The state’s virus cases rose by 4,107, its second highest single-day jump, to 238,888 total. The number of people hospitalized because of COVID-19 rose by 27 to a new high of 1,323. Thirty-six more people died from COVID-19, bringing the state’s total fatalities to 3,836.

“What we are seeing now is what I and all of us have warned about, and that is a surge on top of a surge,” Dr. Jose Romero, the state’s health secretary, said at a news conference. “How much of the second surge we have on top of that first surge is unknown.”

Four percent of the state’s 1,155 intensive care unit beds and nearly 21% of its 8,955 hospital beds are available, according to the Department of Health.

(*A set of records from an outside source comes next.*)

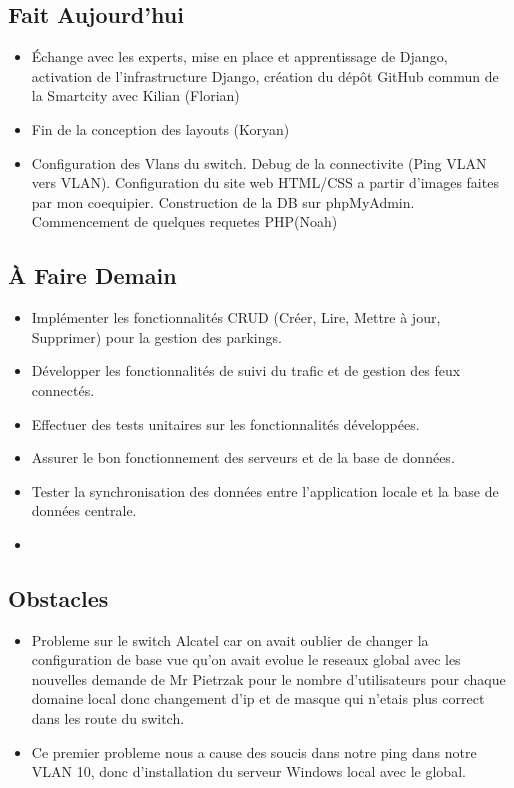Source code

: \documentclass[a4paper,12pt]{report}
\begin{document}
\subsection{Fait Aujourd'hui}
\begin{itemize}
    \item Échange avec les experts, mise en place et apprentissage de Django, activation de l'infrastructure Django, création du dépôt GitHub commun de la Smartcity avec Kilian (Florian)
    \item Fin de la conception des layouts (Koryan)
    \item Configuration des Vlans du switch. Debug de la connectivite (Ping VLAN vers VLAN). Configuration du site web HTML/CSS a partir d'images faites par mon coequipier. Construction de la DB sur phpMyAdmin. Commencement de quelques requetes PHP(Noah)
\end{itemize}

\subsection{À Faire Demain}
\begin{itemize}
    \item Implémenter les fonctionnalités CRUD (Créer, Lire, Mettre à jour, Supprimer) pour la gestion des parkings.
    \item Développer les fonctionnalités de suivi du trafic et de gestion des feux connectés.
    \item Effectuer des tests unitaires sur les fonctionnalités développées.
    \item Assurer le bon fonctionnement des serveurs et de la base de données.
    \item Tester la synchronisation des données entre l'application locale et la base de données centrale.
    \item 
\end{itemize}

\subsection{Obstacles}

\begin{itemize}
    \item Probleme sur le switch Alcatel car on avait oublier de changer la configuration de base vue qu'on avait evolue le reseaux global avec les nouvelles demande de Mr Pietrzak pour le nombre d'utilisateurs pour chaque domaine local donc changement d'ip et de masque qui n'etais plus correct dans les route du switch.
    \item Ce premier probleme nous a cause des soucis dans notre ping dans notre VLAN 10, donc d'installation du serveur Windows local avec le global.
\end{itemize}
\end{document}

There are 421 COVID-19 patients in ICUs around the state.

“We are stressed, we are strained but the system is not breaking at the present moment,” Dr. Cam Patterson, chancellor of the University of Arkansas for Medical Sciences, said. “We do have finite resources and so we need to be careful as to how we manage those resources.”

So far, 28% of the 134,425 doses the state’s hospitals, long-term care facilities and other health care providers have received have been administered. Five percent of 24,700 doses allocated to CVS and Walgreens for the Long Term Care Federal Program has been administered.

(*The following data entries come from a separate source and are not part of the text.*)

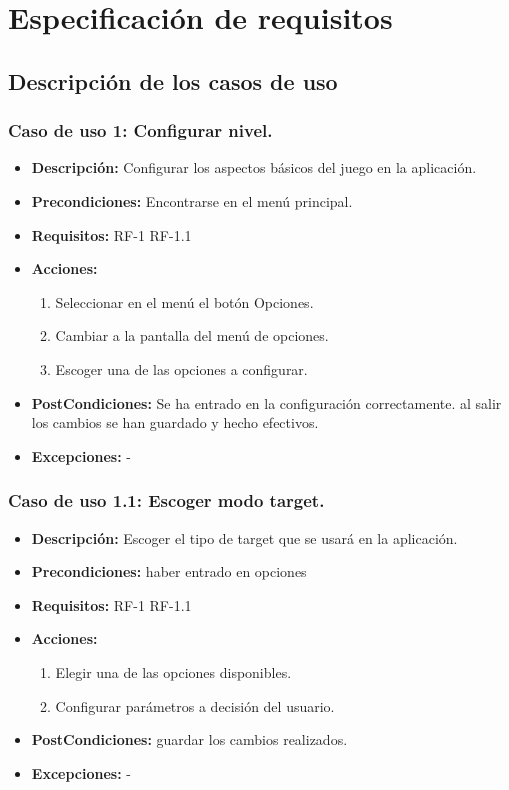 \section{Especificación de requisitos}

\subsection{Descripción de los casos de uso}
\subsubsection{Caso de uso 1: Configurar nivel.}
\begin{itemize}
	\item \textbf{Descripción:} Configurar los aspectos básicos del juego en la aplicación.
	\item \textbf{Precondiciones:} Encontrarse en el menú principal.
	\item \textbf{Requisitos:} RF-1 RF-1.1
	\item \textbf{Acciones:}
	\begin{enumerate}
		\item Seleccionar en el menú el botón Opciones.
		\item Cambiar a la pantalla del menú de opciones.		
		\item Escoger una de las opciones a configurar.		
	\end{enumerate}
	\item \textbf{PostCondiciones:} Se ha entrado en la configuración correctamente. al salir los cambios se han guardado y hecho efectivos.
	\item \textbf{Excepciones:} -
\end{itemize}
\subsubsection{Caso de uso 1.1: Escoger modo target.}
\begin{itemize}
	\item \textbf{Descripción:} Escoger el tipo de target que se usará en la aplicación.
	\item \textbf{Precondiciones:} haber entrado en opciones
	\item \textbf{Requisitos:} RF-1 RF-1.1
	\item \textbf{Acciones:}
	\begin{enumerate}
		\item Elegir una de las opciones disponibles.
		\item Configurar parámetros a decisión del usuario.
	\end{enumerate}
	\item \textbf{PostCondiciones:} guardar los cambios realizados.
	\item \textbf{Excepciones:} -
\end{itemize}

Hutchinson said there are about 180,000 people in the first phase the state of vaccinations the state is focusing on right now. He said the state hoped to administer vaccines to people in the next phase over 60 days starting in February.

Hutchinson said the state will coordinate with the private sector on the vaccine distribution for the next phases and the general public, and planned to have a report detailing the initiative released by Jan. 15.

The state Supreme Court on Tuesday also extended until Feb. 28 its order suspending jury trials that have not begun. The court’s initial order in November was set to expire Jan. 15.